→ Work to be completed
Report each line below that carries the word "TransactionDefinition".

→ Excerpted data
◇ ◇ ◇

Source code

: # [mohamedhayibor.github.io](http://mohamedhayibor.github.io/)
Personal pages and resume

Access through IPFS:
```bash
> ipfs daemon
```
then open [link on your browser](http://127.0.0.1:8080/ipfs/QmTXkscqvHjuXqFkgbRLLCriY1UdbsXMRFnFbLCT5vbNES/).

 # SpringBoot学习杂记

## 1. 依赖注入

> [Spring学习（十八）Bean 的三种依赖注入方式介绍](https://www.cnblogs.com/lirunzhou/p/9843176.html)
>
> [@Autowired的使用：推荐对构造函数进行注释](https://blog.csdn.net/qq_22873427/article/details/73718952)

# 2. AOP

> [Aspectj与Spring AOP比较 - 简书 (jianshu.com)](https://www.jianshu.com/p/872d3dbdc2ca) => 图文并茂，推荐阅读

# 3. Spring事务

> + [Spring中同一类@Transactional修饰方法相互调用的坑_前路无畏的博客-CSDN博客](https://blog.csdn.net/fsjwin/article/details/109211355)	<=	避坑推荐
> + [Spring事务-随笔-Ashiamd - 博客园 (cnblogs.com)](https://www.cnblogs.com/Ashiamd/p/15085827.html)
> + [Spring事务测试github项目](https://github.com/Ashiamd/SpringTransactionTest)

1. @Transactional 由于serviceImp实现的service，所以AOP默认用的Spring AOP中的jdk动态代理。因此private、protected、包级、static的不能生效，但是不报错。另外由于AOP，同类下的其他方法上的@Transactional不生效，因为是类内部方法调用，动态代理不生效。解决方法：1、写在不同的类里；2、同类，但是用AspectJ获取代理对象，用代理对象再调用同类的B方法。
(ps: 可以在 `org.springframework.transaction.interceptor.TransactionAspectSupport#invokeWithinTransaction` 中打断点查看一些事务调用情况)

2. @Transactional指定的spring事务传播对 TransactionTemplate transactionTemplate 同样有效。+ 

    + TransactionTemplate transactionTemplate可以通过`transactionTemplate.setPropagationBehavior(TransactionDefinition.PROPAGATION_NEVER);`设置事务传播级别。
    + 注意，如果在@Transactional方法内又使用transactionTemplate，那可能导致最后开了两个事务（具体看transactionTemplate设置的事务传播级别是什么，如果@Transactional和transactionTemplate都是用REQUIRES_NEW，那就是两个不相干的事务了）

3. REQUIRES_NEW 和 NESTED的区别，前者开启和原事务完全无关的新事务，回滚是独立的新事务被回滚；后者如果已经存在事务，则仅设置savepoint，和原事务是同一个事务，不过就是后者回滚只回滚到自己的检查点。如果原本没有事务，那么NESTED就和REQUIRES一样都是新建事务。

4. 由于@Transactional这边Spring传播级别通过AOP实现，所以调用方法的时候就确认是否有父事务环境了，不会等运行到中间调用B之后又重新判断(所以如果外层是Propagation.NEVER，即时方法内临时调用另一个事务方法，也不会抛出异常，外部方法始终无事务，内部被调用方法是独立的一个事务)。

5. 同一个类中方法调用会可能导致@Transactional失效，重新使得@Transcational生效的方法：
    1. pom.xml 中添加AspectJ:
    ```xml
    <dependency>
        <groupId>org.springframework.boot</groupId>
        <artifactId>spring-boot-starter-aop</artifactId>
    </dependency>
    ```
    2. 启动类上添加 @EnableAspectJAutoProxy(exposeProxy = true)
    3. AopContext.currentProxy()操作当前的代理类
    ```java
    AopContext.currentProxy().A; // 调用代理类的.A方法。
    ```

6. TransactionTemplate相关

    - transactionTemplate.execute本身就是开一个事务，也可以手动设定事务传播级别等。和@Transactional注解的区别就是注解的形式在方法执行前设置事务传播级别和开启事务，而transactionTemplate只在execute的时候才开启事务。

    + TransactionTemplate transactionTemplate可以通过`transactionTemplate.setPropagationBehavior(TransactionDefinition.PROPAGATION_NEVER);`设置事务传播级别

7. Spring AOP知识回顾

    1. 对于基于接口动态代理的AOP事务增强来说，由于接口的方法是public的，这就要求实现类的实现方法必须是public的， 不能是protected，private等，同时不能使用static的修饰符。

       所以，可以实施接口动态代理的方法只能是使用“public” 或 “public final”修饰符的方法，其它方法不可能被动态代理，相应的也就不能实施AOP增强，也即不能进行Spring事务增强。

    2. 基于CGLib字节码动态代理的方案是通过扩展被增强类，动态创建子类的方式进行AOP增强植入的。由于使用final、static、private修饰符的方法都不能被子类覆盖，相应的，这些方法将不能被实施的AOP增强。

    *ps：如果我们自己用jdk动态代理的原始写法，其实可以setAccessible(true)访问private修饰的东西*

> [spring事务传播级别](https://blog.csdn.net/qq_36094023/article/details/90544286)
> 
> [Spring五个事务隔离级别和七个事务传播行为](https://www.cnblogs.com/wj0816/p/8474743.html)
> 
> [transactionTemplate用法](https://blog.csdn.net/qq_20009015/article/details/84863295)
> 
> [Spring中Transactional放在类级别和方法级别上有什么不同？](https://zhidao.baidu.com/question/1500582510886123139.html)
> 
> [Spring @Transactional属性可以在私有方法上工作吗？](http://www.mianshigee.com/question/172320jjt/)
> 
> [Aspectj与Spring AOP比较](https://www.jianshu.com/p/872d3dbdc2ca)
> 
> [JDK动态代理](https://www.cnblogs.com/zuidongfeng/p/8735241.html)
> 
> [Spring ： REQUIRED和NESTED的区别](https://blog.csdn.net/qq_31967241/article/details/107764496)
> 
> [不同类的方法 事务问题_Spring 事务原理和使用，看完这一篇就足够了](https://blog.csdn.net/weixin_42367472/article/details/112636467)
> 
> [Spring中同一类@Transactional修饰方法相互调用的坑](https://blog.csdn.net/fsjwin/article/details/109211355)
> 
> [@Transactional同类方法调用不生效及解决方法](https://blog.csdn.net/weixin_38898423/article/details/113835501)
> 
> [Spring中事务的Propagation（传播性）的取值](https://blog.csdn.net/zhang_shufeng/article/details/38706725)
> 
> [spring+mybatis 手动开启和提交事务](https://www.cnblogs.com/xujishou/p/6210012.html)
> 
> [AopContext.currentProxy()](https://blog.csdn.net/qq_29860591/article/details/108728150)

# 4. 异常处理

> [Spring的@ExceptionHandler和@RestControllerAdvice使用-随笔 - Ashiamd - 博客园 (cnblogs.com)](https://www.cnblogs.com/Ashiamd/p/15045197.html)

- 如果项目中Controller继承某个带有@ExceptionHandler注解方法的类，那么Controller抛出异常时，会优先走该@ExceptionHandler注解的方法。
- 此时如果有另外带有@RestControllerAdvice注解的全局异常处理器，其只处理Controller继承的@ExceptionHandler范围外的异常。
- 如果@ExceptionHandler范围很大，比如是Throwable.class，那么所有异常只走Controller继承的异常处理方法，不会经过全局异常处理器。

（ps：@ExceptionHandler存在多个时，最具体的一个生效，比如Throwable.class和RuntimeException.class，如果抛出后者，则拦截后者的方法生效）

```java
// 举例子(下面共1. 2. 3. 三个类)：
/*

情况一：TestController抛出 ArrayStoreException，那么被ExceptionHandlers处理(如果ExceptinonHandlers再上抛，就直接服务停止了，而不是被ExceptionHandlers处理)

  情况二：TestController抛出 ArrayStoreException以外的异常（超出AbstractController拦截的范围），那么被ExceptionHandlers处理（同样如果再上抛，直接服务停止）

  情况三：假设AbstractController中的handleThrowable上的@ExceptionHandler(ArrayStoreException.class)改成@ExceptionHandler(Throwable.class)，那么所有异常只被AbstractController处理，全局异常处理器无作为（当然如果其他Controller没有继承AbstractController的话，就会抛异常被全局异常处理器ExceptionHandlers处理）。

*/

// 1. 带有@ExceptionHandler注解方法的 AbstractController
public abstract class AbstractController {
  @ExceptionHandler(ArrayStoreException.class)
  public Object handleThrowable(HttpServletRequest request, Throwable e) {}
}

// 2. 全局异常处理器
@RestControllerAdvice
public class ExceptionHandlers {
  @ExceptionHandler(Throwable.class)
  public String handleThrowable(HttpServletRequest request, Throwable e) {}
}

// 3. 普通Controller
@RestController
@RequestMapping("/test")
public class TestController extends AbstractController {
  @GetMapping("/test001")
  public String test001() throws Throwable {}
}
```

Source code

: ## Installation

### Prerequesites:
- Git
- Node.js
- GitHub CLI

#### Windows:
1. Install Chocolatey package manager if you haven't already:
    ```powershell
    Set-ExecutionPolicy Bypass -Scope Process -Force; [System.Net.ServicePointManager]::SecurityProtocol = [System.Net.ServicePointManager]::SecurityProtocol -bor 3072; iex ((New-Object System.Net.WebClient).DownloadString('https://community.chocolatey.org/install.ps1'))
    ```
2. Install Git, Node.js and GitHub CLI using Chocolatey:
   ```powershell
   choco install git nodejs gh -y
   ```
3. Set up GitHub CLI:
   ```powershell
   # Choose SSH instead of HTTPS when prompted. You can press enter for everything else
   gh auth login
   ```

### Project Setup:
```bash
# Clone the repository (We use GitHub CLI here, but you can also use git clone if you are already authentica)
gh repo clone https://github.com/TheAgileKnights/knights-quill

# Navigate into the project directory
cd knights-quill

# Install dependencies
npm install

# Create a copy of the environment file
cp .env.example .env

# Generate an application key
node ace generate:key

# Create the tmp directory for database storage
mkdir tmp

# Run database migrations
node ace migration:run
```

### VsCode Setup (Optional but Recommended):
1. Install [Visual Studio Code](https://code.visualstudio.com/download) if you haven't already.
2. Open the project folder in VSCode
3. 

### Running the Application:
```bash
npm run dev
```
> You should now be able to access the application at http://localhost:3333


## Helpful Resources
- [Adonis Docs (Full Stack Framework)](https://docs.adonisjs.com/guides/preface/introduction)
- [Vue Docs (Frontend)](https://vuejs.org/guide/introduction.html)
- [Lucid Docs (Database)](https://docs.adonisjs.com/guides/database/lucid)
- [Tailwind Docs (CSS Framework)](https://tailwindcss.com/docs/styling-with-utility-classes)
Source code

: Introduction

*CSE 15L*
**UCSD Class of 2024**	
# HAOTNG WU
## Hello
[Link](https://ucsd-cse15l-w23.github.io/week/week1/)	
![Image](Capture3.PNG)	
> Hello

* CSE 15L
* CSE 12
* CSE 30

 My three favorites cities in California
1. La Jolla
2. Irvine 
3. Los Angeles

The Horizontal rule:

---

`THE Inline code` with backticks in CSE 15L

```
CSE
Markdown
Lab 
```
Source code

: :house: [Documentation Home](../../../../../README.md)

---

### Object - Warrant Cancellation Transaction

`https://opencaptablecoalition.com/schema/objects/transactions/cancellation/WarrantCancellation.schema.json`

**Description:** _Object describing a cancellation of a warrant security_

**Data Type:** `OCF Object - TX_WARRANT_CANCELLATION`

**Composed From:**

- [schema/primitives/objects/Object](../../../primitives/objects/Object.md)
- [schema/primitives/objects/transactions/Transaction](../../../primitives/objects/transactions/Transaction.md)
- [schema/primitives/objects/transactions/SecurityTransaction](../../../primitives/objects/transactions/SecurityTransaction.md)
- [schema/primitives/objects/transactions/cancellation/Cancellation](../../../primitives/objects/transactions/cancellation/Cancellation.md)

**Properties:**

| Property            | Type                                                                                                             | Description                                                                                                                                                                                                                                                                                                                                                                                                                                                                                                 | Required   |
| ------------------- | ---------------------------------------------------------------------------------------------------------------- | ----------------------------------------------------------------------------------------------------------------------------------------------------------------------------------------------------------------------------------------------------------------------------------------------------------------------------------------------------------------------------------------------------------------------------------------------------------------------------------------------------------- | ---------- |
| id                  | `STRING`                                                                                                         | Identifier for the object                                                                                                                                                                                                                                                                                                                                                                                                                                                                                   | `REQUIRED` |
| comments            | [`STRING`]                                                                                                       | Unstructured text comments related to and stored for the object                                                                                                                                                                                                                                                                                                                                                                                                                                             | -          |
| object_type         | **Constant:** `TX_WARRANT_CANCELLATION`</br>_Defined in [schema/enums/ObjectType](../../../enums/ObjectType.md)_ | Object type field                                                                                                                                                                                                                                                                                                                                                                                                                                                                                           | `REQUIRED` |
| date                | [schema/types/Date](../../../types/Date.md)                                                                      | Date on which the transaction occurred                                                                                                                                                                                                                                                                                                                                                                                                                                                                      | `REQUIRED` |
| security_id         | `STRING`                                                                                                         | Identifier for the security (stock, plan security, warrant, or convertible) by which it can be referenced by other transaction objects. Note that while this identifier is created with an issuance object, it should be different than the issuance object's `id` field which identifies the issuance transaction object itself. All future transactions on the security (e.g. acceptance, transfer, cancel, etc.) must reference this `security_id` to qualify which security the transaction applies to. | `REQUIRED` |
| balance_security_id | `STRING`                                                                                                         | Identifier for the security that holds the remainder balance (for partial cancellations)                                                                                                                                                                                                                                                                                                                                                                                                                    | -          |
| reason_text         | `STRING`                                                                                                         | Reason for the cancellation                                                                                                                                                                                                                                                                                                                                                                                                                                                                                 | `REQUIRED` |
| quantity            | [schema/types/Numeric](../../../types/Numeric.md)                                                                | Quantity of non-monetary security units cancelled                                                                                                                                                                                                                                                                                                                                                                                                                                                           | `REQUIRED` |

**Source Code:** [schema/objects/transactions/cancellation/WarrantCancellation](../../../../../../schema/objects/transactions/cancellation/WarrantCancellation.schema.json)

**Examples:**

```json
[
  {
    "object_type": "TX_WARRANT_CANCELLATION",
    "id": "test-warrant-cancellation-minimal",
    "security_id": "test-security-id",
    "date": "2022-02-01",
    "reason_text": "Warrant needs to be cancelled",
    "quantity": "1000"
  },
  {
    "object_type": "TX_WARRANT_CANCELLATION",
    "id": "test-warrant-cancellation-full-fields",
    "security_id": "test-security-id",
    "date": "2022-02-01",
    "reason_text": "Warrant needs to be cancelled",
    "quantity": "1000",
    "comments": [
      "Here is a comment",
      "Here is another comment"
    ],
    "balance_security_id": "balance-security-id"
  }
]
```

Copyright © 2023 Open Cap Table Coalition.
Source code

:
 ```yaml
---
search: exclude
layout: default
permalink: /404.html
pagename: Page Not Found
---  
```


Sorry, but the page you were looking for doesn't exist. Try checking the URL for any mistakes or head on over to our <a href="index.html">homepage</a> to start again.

◇ ◇ ◇

→ Task response
    + TransactionTemplate transactionTemplate可以通过`transactionTemplate.setPropagationBehavior(TransactionDefinition.PROPAGATION_NEVER);`设置事务传播级别。
    + TransactionTemplate transactionTemplate可以通过`transactionTemplate.setPropagationBehavior(TransactionDefinition.PROPAGATION_NEVER);`设置事务传播级别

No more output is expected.